Ramp n' Roll
- Year: 1995
- Number of teams: 59
- Championship location: Epcot Center, Disney World

FIRST Championship Awards
- Chairman's Award winner: Team 151 "Purple Twister" - Lockheed Sanders and Nashua High School
- Gracious Professionalism Winner: Team 191 - "X-CATS"
- Champions: Team 100 - "The WildHats"

= Ramp 'n Roll =

1995 FIRST Robotics Competition game

Ramp n' Roll was the 1995 game for the FIRST Robotics Competition.

==Field==

The 1995 playing field

The playing field is a carpeted modified T-shaped area. The goal area is made up of three ramps and two slopes leading to a square platform.
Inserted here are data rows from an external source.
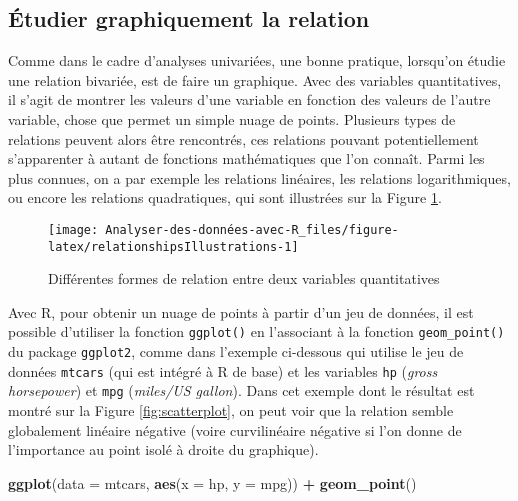 \documentclass[
  french,
]{book}
\newenvironment{Shaded}{\begin{snugshade}}{\end{snugshade}}
\newcommand{\DataTypeTok}[1]{\textcolor[rgb]{0.13,0.29,0.53}{#1}}
\newcommand{\KeywordTok}[1]{\textcolor[rgb]{0.13,0.29,0.53}{\textbf{#1}}}
\newcommand{\NormalTok}[1]{#1}
\newcommand{\OperatorTok}[1]{\textcolor[rgb]{0.81,0.36,0.00}{\textbf{#1}}}
\newcommand{\StringTok}[1]{\textcolor[rgb]{0.31,0.60,0.02}{#1}}
\begin{document}
\hypertarget{uxe9tudier-graphiquement-la-relation}{%
\subsection{Étudier graphiquement la relation}\label{uxe9tudier-graphiquement-la-relation}}

Comme dans le cadre d'analyses univariées, une bonne pratique, lorsqu'on étudie une relation bivariée, est de faire un graphique. Avec des variables quantitatives, il s'agit de montrer les valeurs d'une variable en fonction des valeurs de l'autre variable, chose que permet un simple nuage de points. Plusieurs types de relations peuvent alors être rencontrés, ces relations pouvant potentiellement s'apparenter à autant de fonctions mathématiques que l'on connaît. Parmi les plus connues, on a par exemple les relations linéaires, les relations logarithmiques, ou encore les relations quadratiques, qui sont illustrées sur la Figure \ref{fig:relationshipsIllustrations}.

\begin{figure}

{\centering \texttt{[image: Analyser-des-données-avec-R\_files/figure-latex/relationshipsIllustrations-1]} 

}

\caption{Différentes formes de relation entre deux variables quantitatives}\label{fig:relationshipsIllustrations}
\end{figure}

Avec R, pour obtenir un nuage de points à partir d'un jeu de données, il est possible d'utiliser la fonction \texttt{ggplot()} en l'associant à la fonction \texttt{geom\_point()} du package \texttt{ggplot2}, comme dans l'exemple ci-dessous qui utilise le jeu de données \texttt{mtcars} (qui est intégré à R de base) et les variables \texttt{hp} (\emph{gross horsepower}) et \texttt{mpg} (\emph{miles/US gallon}). Dans cet exemple dont le résultat est montré sur la Figure \ref{fig:scatterplot}, on peut voir que la relation semble globalement linéaire négative (voire curvilinéaire négative si l'on donne de l'importance au point isolé à droite du graphique).

\begin{Shaded}
\begin{Highlighting}[]
\KeywordTok{ggplot}\NormalTok{(}\DataTypeTok{data =}\NormalTok{ mtcars, }\KeywordTok{aes}\NormalTok{(}\DataTypeTok{x =}\NormalTok{ hp, }\DataTypeTok{y =}\NormalTok{ mpg)) }\OperatorTok{+}\StringTok{ }
\StringTok{  }\KeywordTok{geom_point}\NormalTok{()}
\end{Highlighting}
\end{Shaded}
\end{document}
In each match, three teams compete to put their own balls over a field goal.

==Robots==
Each robot had to weigh no more than 70 lb and fit, unconstrained, inside a cylinder with a diameter of 36 in and a height of 30 in. The robots used two 12 volt Milwaukee drill motors, four Delco car seat motors, and two Textron pneumatic pumps which, through a customized remote control system, were powered by two 12 volt Milwaukee Drill batteries.

==Scoring==
Two points are scored to score a 24 in diameter ball over the goal and three points are awarded for passing a 30 in diameter ball through the field goal. In the case of a tie, the higher large ball in the goal area breaks the tie. If no balls are within the goal area, the large ball closest to the center of the top of the platform wins.